The boycott against All-American Muslim surely marks the first time that right-wingers have objected to a television program for being too bland and wholesome. Since the reality show debuted last month, the putative forces of anti-jihadism, both Jewish and evangelical, have attacked it not for promoting radical Islam but for portraying Muslims who are not remotely radical. “The show profiles only Muslims that appear to be ordinary folks while excluding many Islamic believers whose agenda poses a clear and present danger to the liberties and traditional values that the majority of Americans cherish,” said an email that the Florida Family Association urged its supporters to send to the show’s advertisers.
It’s not surprising that the Florida Family Association, which has previously waged a campaign against the sitcom Modern Family for attempting to “normalize homosexuality,” went after the show. Attacks by people like Pamela Geller and Robert Spencer, who spend their lives warning of the Islamic menace, were predictable as well. What’s shocking, though, is that Lowe’s, the home-improvement chain, decided to bow to a handful of extremists. Responding to conservative complaints, Lowe’s recently pulled its advertising from All-American Muslim. By doing so, it signals that it agrees with the idea that Muslims shouldn’t be depicted as anything other than terrorists.
“Individuals and groups have strong political and societal views on this topic, and this program became a lightning rod for many of those views," the company said in a statement. "As a result we did pull our advertising on this program.” The show is only controversial, though, because it’s showing Muslims in a noncontroversial light. “There should just be no question as to the bigotry at play here,” says Matt Duss, a policy analyst at the Center for American Progress and a coauthor of the report "Fear Inc.: The Roots of the Islamophobia Network in America." “The complete moral cravenness of a company like this is disappointing at a level of American citizenship, but it’s also disappointing on a basic human level.”
The irony here is that this campaign has been a publicity bonanza for All-American Muslim, which has been falling in the ratings precisely because the people on it are kind of staid and boring. What little tension there is mostly comes from the efforts of its strong, assertive female characters—some of them pious women in hijab, some rebels with tattoos and cleavage-bearing tank tops—to negotiate the patriarchal strictures of their community.

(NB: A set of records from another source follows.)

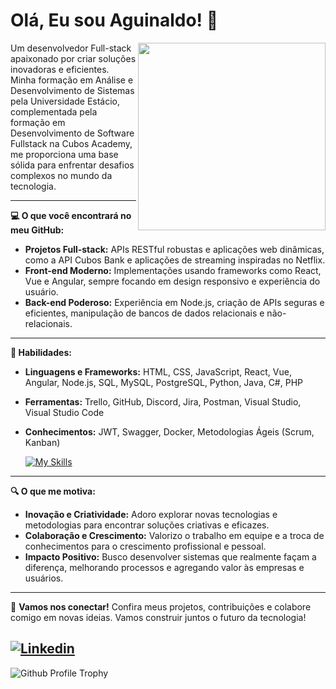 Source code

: # Olá, Eu sou Aguinaldo! :dart:

<img src="https://github.com/AguinaldoBorges/AguinaldoBorges/assets/74510307/c9d50825-4aef-411e-b327-062b914dabde" width="300px" align="right">


Um desenvolvedor Full-stack apaixonado por criar soluções inovadoras e eficientes. Minha formação em Análise e Desenvolvimento de Sistemas pela Universidade Estácio, complementada pela formação em Desenvolvimento de Software Fullstack na Cubos Academy, me proporciona uma base sólida para enfrentar desafios complexos no mundo da tecnologia.

---

**💻 O que você encontrará no meu GitHub:**

- **Projetos Full-stack:** APIs RESTful robustas e aplicações web dinâmicas, como a API Cubos Bank e aplicações de streaming inspiradas no Netflix.
- **Front-end Moderno:** Implementações usando frameworks como React, Vue e Angular, sempre focando em design responsivo e experiência do usuário.
- **Back-end Poderoso:** Experiência em Node.js, criação de APIs seguras e eficientes, manipulação de bancos de dados relacionais e não-relacionais.

---

**🚀 Habilidades:**

- **Linguagens e Frameworks:** HTML, CSS, JavaScript, React, Vue, Angular, Node.js, SQL, MySQL, PostgreSQL, Python, Java, C#, PHP
- **Ferramentas:** Trello, GitHub, Discord, Jira, Postman, Visual Studio, Visual Studio Code
- **Conhecimentos:** JWT, Swagger, Docker, Metodologias Ágeis (Scrum, Kanban)

  [![My Skills](https://skillicons.dev/icons?i=python,java,js,html,css,bootstrap,react,vue,angular,nodejs,mysql,postgres,php,wordpress,docker)](https://skillicons.dev)

---

**🔍 O que me motiva:**

- **Inovação e Criatividade:** Adoro explorar novas tecnologias e metodologias para encontrar soluções criativas e eficazes.
- **Colaboração e Crescimento:** Valorizo o trabalho em equipe e a troca de conhecimentos para o crescimento profissional e pessoal.
- **Impacto Positivo:** Busco desenvolver sistemas que realmente façam a diferença, melhorando processos e agregando valor às empresas e usuários.

---

🔗 **Vamos nos conectar!** Confira meus projetos, contribuições e colabore comigo em novas ideias. Vamos construir juntos o futuro da tecnologia!

[![Linkedin](https://img.shields.io/badge/LinkedIn-0077B5?style=flat&logo=linkedin)](https://www.linkedin.com/in/aguinaldo-borges-dev/)
---

![Github Profile Trophy](https://github-profile-trophy.vercel.app/?username=AguinaldoBorges&theme=onedark&no-frame=true&no-bg=true&margin-w=4)



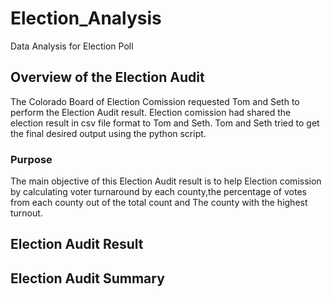 # Election_Analysis
Data Analysis for Election Poll
## Overview of the Election Audit
The Colorado Board of Election Comission requested Tom and Seth to perform the Election Audit result. Election comission had shared the election result in csv file format to Tom and Seth. Tom and Seth tried to get the final desired output using the python script.

### Purpose
The main objective of this Election Audit result is to help Election comission by calculating voter turnaround by each county,the percentage of votes from each county out of the total count and The county with the highest turnout.

## Election Audit Result

## Election Audit Summary
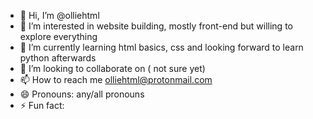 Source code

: - 👋 Hi, I’m @olliehtml
- 👀 I’m interested in website building, mostly front-end but willing to explore everything 
- 🌱 I’m currently learning html basics, css and looking forward to learn python afterwards
- 💞️ I’m looking to collaborate on ( not sure yet)
- 📫 How to reach me olliehtml@protonmail.com
- 😄 Pronouns: any/all pronouns
- ⚡ Fun fact: 

<!---
olliehtml/olliehtml is a ✨ special ✨ repository because its `README.md` (this file) appears on your GitHub profile.
You can click the Preview link to take a look at your changes.
--->
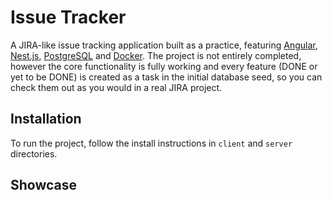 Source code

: # Issue Tracker

A JIRA-like issue tracking application built as a practice, featuring [Angular](https://angular.io/), [Nest.js](https://nestjs.com/), [PostgreSQL](https://www.postgresql.org/) and [Docker](https://www.docker.com/). The project is not entirely completed, however the core functionality is fully working and every feature (DONE or yet to be DONE) is created as a task in the initial database seed, so you can check them out as you would in a real JIRA project.  

## Installation

To run the project, follow the install instructions in `client` and `server` directories.

## Showcase

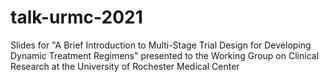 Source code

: # talk-urmc-2021
Slides for "A Brief Introduction to Multi-Stage Trial Design for Developing Dynamic Treatment Regimens" presented to the Working Group on Clinical Research at the University of Rochester Medical Center
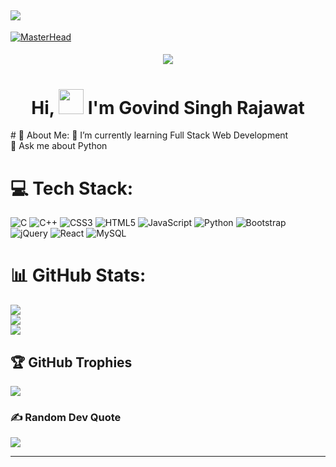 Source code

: 
[![](https://visitcount.itsvg.in/api?id=govindrajawat&icon=9&color=7)](https://visitcount.itsvg.in)
---

[![MasterHead](https://user-images.githubusercontent.com/53086504/222387656-a58cb64f-74cb-48f1-98d6-e7978ec3b864.png)](https://github.com/govindrajawat)

<h4 align = "center" >
 <!-- download cv button -->
<a href="https://github.com/govindrajawat/govindrajawat/files/10869811/resume.pdf">
<img src="https://img.shields.io/badge/Download%20CV-Govind%20Singh%20-blue" />
</a>
</h4>
<h1 align = "center" >Hi, <img src="https://media.giphy.com/media/hvRJCLFzcasrR4ia7z/giphy.gif" width="40" height="40"> I'm Govind Singh Rajawat </h1>
# 💫 About Me:
🔭 I’m currently learning Full Stack Web Development<br>💬 Ask me about Python


# 💻 Tech Stack:
![C](https://img.shields.io/badge/c-%2300599C.svg?style=plastic&logo=c&logoColor=white) ![C++](https://img.shields.io/badge/c++-%2300599C.svg?style=plastic&logo=c%2B%2B&logoColor=white) ![CSS3](https://img.shields.io/badge/css3-%231572B6.svg?style=plastic&logo=css3&logoColor=white) ![HTML5](https://img.shields.io/badge/html5-%23E34F26.svg?style=plastic&logo=html5&logoColor=white) ![JavaScript](https://img.shields.io/badge/javascript-%23323330.svg?style=plastic&logo=javascript&logoColor=%23F7DF1E) ![Python](https://img.shields.io/badge/python-3670A0?style=plastic&logo=python&logoColor=ffdd54) ![Bootstrap](https://img.shields.io/badge/bootstrap-%23563D7C.svg?style=plastic&logo=bootstrap&logoColor=white) ![jQuery](https://img.shields.io/badge/jquery-%230769AD.svg?style=plastic&logo=jquery&logoColor=white) ![React](https://img.shields.io/badge/react-%2320232a.svg?style=plastic&logo=react&logoColor=%2361DAFB) ![MySQL](https://img.shields.io/badge/mysql-%2300f.svg?style=plastic&logo=mysql&logoColor=white)
# 📊 GitHub Stats:
![](https://github-readme-stats.vercel.app/api?username=govindrajawat&theme=blue-green&hide_border=false&include_all_commits=true&count_private=false)<br/>
![](https://github-readme-streak-stats.herokuapp.com/?user=govindrajawat&theme=blue-green&hide_border=false)<br/>
![](https://github-readme-stats.vercel.app/api/top-langs/?username=govindrajawat&theme=blue-green&hide_border=false&include_all_commits=true&count_private=false&layout=compact)

## 🏆 GitHub Trophies
![](https://github-profile-trophy.vercel.app/?username=govindrajawat&theme=onedark&no-frame=true&no-bg=false&margin-w=4)

### ✍️ Random Dev Quote
![](https://quotes-github-readme.vercel.app/api?type=vetical&theme=gruvbox)

---

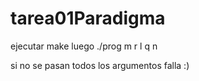 # tarea01Paradigma

ejecutar make
luego ./prog m r l q n

si no se pasan todos los argumentos falla :) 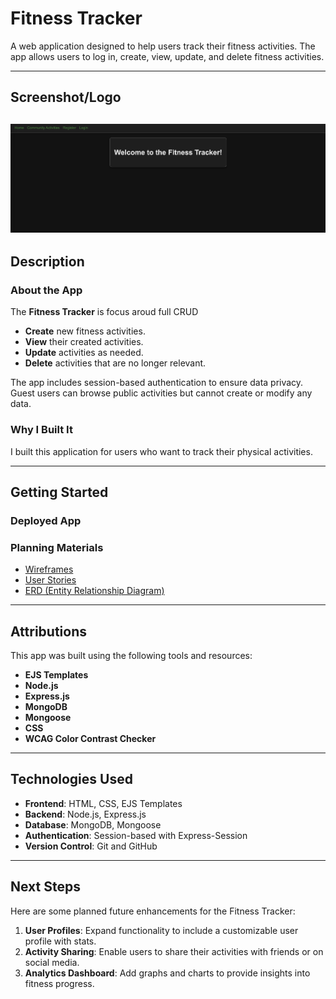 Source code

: # Fitness Tracker

A web application designed to help users track their fitness activities. The app allows users to log in, create, view, update, and delete fitness activities.

---

## Screenshot/Logo


![alt text](image-1.png)
---

## Description

### About the App
The **Fitness Tracker** is focus aroud full CRUD
- **Create** new fitness activities.
- **View** their created activities.
- **Update** activities as needed.
- **Delete** activities that are no longer relevant.

The app includes session-based authentication to ensure data privacy. Guest users can browse public activities but cannot create or modify any data.

### Why I Built It
I built this application for users who want to track their physical activities.

---

## Getting Started

### Deployed App


### Planning Materials
- [Wireframes](#)
- [User Stories](#)
- [ERD (Entity Relationship Diagram)](#)

---

## Attributions

This app was built using the following tools and resources:
- **EJS Templates**
- **Node.js**
- **Express.js**
- **MongoDB**
- **Mongoose**
- **CSS**
- **WCAG Color Contrast Checker**


---

## Technologies Used

- **Frontend**: HTML, CSS, EJS Templates
- **Backend**: Node.js, Express.js
- **Database**: MongoDB, Mongoose
- **Authentication**: Session-based with Express-Session
- **Version Control**: Git and GitHub

---

## Next Steps

Here are some planned future enhancements for the Fitness Tracker:
1. **User Profiles**: Expand functionality to include a customizable user profile with stats.
2. **Activity Sharing**: Enable users to share their activities with friends or on social media.
3. **Analytics Dashboard**: Add graphs and charts to provide insights into fitness progress.
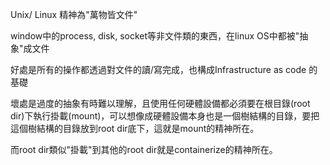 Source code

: Unix/ Linux 精神為"萬物皆文件"

window中的process, disk, socket等非文件類的東西，在linux OS中都被"抽象"成文件

好處是所有的操作都透過對文件的讀/寫完成，也構成Infrastructure as code 的基礎

壞處是過度的抽象有時難以理解，且使用任何硬體設備都必須要在根目錄(root dir)下執行掛載(mount)，可以想像成硬體設備本身也是一個樹結構的目錄，要把這個樹結構的目錄放到root dir底下，這就是mount的精神所在。

而root dir類似"掛載"到其他的root dir就是containerize的精神所在。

Nawal, a religiously observant pregnant woman, is horrified by the suggestion that she return to her parents’ home after giving birth, as custom dictates: “I respect the traditions of my culture, but this is the new generation, and … if I have to stay at my parents’ house for 40 days, I think I’d kill myself.” Nina, a gorgeous blonde event planner who dresses like Kim Kardashian, wants to open a nightclub, but a male associate tells her it’s inappropriate for a woman. An imam counsels Samira, who has been struggling to get pregnant with her husband, that using donated sperm is forbidden. Yet, while the show deals with some of the struggles of an assimilating community, the men on it aren’t monsters. Nawal’s husband is a caring partner. Nina’s family accepts her even though she lives and dresses as she pleases. These are decent, loving people living lives that are utterly ordinary, which is what the show’s critics find intolerable.
Now the controversy sparked by Lowe’s has supplied some of the drama that the show lacks. California state Sen. Ted Lieu wrote a letter to Lowe’s CEO, Robert A. Niblock, calling the decision “bigoted, shameful, and un-American,” and threatening to “encourage boycotts of Lowe’s and look into legislative remedies.” Congressman Keith Ellison, the first Muslim elected to the House, called on corporate America to “take a stand against these anti-Muslim fringe groups and stand up for what is right because this is what it means to be an American." Hip-hop mogul Russell Simmons bought out the available advertising on the next episode. It will surely draw many more viewers than it would have received otherwise, and a lot of them will be baffled trying to figure out what the fuss is about.